Liz Braun, QMI Agency

, Last Updated: 1:36 PM ET

The Bondurant Brothers were notorious bootleggers during the Prohibition era.

Their story is told in Lawless, a film set in the 1930s in Franklin, Va. This is a terrific (albeit hugely violent) yarn that's both a crime drama and a coming-of-age tale.

Jack Bondurant (Shia LaBeouf) narrates the beginning of the movie, explaining that his older brothers survived the First World War and the influenza that killed their parents, events that contributed to the myth that the Bondurant boys could not be killed.

Older brothers Forrest (Tom Hardy) and Howard (Jason Clarke) run the family moonshine business, while Jack scrambles to catch up.

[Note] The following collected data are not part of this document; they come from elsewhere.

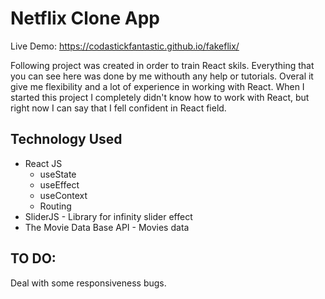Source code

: # Netflix Clone App
Live Demo: https://codastickfantastic.github.io/fakeflix/

Following project was created in order to train React skils. 
Everything that you can see here was done by me withouth any help or tutorials. 
Overal it give me flexibility and a lot of experience in working with React. 
When I started this project I completely didn't know how to work with React, but right now I can say that I fell confident in React field. 

## Technology Used
  * React JS
    * useState
    * useEffect
    * useContext
    * Routing
  * SliderJS - Library for infinity slider effect
  * The Movie Data Base API - Movies data 
  
## TO DO: 
Deal with some responsiveness bugs.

He's younger and far more sensitive than his brothers, but not without resources: Jack and his friend Cricket (Dane DeHaan) work on a superior brand of moonshine.

Conflict arrives in the person of Special Deputy Charlie Rakes (Guy Pearce), a detective from Chicago who sees the Virginia locals as hicks to be controlled. He and several other lawmen want a share of the bootlegging profits and quickly intimidate every moonshine manufacturer in the county.

Every one but the Bondurants, that is. Their resistance to Rakes and his ilk only increases the tension in the story, and as it is, most of Lawless is already awash in dread.

From the time Rakes first attacks Jack, beating him severely as a 'message' to take back to his brother Forrest, a final confrontation between the brothers and the newcomers is inevitable.

As Forrest, Hardy moves quietly through the narrative, a unflappable presence whose brute strength and controlled violence simmer just below his every solemn pronouncement. The only person in the story stronger than Forrest is Maggie (Jessica Chastain), a woman who leaves the city to take a job at the Bondurants' backwoods bar. Maggie is quiet and completely non-violent, but she is fearless in the same way Forrest is. The women in the film represent the only hope for positive change of any sort.

LaBeouf is impressive as the kid brother dancing as fast as he can to catch up with his famous older siblings. It's through Jack's eyes that we meet a famous gangster (Gary Oldman) encounter first love (Mia Wasikowska) and experience the sort of eye-for-an-eye philosophy that controls the county.

Lawless is steeped in testosterone, a story full of wild characters and wilder events, and it's a very satisfying two hours at the movies. The film is based on The Wettest County in the World, Matt Bondurant's book about his grandfather and his great-uncles and their bootlegging days during the Depression.